Oui, cela consiste à prendre les scénarios les plus pessimistes et à les présenter comme les plus probables. J’ai l’impression qu’il est jugé nécessaire de secouer les gens de leur complaisance. Mais cela peut provoquer l’effet inverse : que les gens adoptent le fatalisme, l’hédonisme, qu’ils arrêtent d’avoir des enfants parce qu’il n’y a pas d’avenir. C’est une énorme erreur.
Les négationnistes diront peut-être que vous parlez d’une apocalypse climatique depuis des décennies et pourtant nous sommes toujours là.
C’est exactement comme ça. Et c’est qu’il y a une grande marge d’ignorance. Nous ne savons pas ce qui va se passer dans un large éventail de problèmes. Nous devrions connaître la portée. Et aussi avoir une feuille de route pour minimiser les dégâts si on ne peut pas les éviter. L’idéal serait d’atténuer le réchauffement climatique jusqu’à 1,5 °C, mais nous savons que nous n’y parviendrons pas. Nous devons nous préparer à un monde qui a déjà augmenté d’un degré et demi et nous concentrer sur le fait de ne pas atteindre trois ou quatre degrés. Mais en aucun cas il ne faut le présenter en termes de changement radical de vie ou nous serons perdus. Cela engendre la méfiance. Il vaut mieux dire que plus on en fait, mieux c’est.
Comme il l’explique, les négationnistes du changement climatique ne sont pas nécessairement plus ignorants de la science que les autres.
C’est certain. Si vous faites passer des tests de culture scientifique à des gens qui acceptent le changement climatique anthropique et à ceux qui le nient, le score sera le même. Cela n’a rien à voir avec l’éducation ou les connaissances scientifiques. C’est du tribalisme politique, et c’est le principal prédicteur des attitudes vis-à-vis de la météo.
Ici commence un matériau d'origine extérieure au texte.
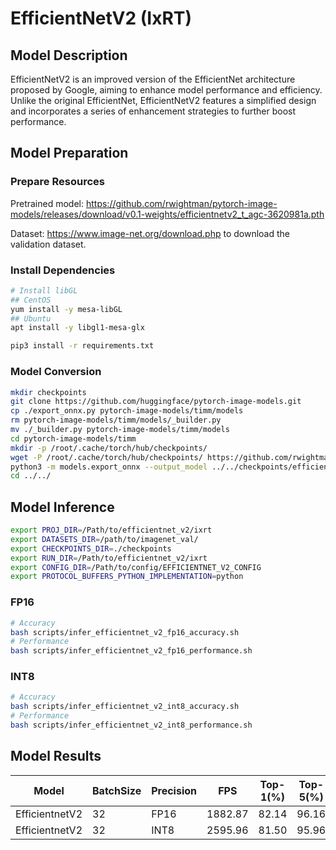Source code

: # EfficientNetV2 (IxRT)

## Model Description

EfficientNetV2 is an improved version of the EfficientNet architecture proposed by Google, aiming to enhance model
performance and efficiency. Unlike the original EfficientNet, EfficientNetV2 features a simplified design and
incorporates a series of enhancement strategies to further boost performance.

## Model Preparation

### Prepare Resources

Pretrained model: <https://github.com/rwightman/pytorch-image-models/releases/download/v0.1-weights/efficientnetv2_t_agc-3620981a.pth>

Dataset: <https://www.image-net.org/download.php> to download the validation dataset.

### Install Dependencies

```bash
# Install libGL
## CentOS
yum install -y mesa-libGL
## Ubuntu
apt install -y libgl1-mesa-glx

pip3 install -r requirements.txt
```

### Model Conversion

```bash
mkdir checkpoints
git clone https://github.com/huggingface/pytorch-image-models.git
cp ./export_onnx.py pytorch-image-models/timm/models
rm pytorch-image-models/timm/models/_builder.py
mv ./_builder.py pytorch-image-models/timm/models
cd pytorch-image-models/timm
mkdir -p /root/.cache/torch/hub/checkpoints/
wget -P /root/.cache/torch/hub/checkpoints/ https://github.com/rwightman/pytorch-image-models/releases/download/v0.1-weights/efficientnetv2_t_agc-3620981a.pth
python3 -m models.export_onnx --output_model ../../checkpoints/efficientnet_v2.onnx
cd ../../
```

## Model Inference

```bash
export PROJ_DIR=/Path/to/efficientnet_v2/ixrt
export DATASETS_DIR=/path/to/imagenet_val/
export CHECKPOINTS_DIR=./checkpoints
export RUN_DIR=/Path/to/efficientnet_v2/ixrt
export CONFIG_DIR=/Path/to/config/EFFICIENTNET_V2_CONFIG
export PROTOCOL_BUFFERS_PYTHON_IMPLEMENTATION=python
```

### FP16

```bash
# Accuracy
bash scripts/infer_efficientnet_v2_fp16_accuracy.sh
# Performance
bash scripts/infer_efficientnet_v2_fp16_performance.sh
```

### INT8

```bash
# Accuracy
bash scripts/infer_efficientnet_v2_int8_accuracy.sh
# Performance
bash scripts/infer_efficientnet_v2_int8_performance.sh
```

## Model Results

| Model          | BatchSize | Precision | FPS     | Top-1(%) | Top-5(%) |
|----------------|-----------|-----------|---------|----------|----------|
| EfficientnetV2 | 32        | FP16      | 1882.87 | 82.14    | 96.16    |
| EfficientnetV2 | 32        | INT8      | 2595.96 | 81.50    | 95.96    |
Plus vous êtes à droite sur le spectre, plus vous le nierez, et la solution doit être d’arrêter d’assimiler l’atténuation du changement climatique à la gauche politique. À moins qu’il n’y ait un contrôle totalitaire, de fausses croyances circuleront toujours, en partie parce que nous sommes faillibles. Le déni de faits presque sûrs à 100 % est le prix à payer pour la liberté d’expression.
Comment fonctionne le biais fataliste dans les médias, et comment module-t-il les idéologies ?
Il y a un manque de sophistication statistique chez de nombreux réalisateurs et journalistes. Un incident saillant a tendance à être considéré comme faisant partie d’une tendance, même lorsqu’il s’agit d’anecdotes individuelles. Mais ils vont confondre les gens, parce qu’ils vont s’incruster dans leur mémoire. Nous allons activer sa disponibilité plus facilement et penser qu’un événement – catastrophe, terrorisme, brutalités policières, attaques de requins – arrive plus souvent qu’il ne le fait. C’est pourquoi vous devez les accompagner de données. Aux États-Unis, la gauche pense qu’on a plus de chances de se faire tirer dessus par un policier que d’avoir un accident de voiture, alors que ce n’est pas vrai.
Ce biais a-t-il pu créer la perception de « violence systémique » dans les cas d’agressions contre les femmes, les minorités ou les groupes LGTBQ ?
Oui Et les médias diront que les statistiques n’ont pas d’importance, que leurs lecteurs iront à la concurrence. Mais je ne pense pas que ce soit vrai. Il suffit de regarder les pages sports, météo, finance… Elles regorgent de données exhaustives. Je pense qu’il y a de la place pour un journalisme avec plus de contexte statistique que d’événements.
On peut affirmer qu’un seul de ces cas suffirait à nous, en tant que société, pour vouloir empêcher que cela se reproduise.
Eh bien, c’est vrai, mais cela fonctionne dans les deux sens. Si plus de personnes meurent d’accidents de la circulation que de tirs de la police, nous devrions accorder au moins autant d’attention à la sécurité routière.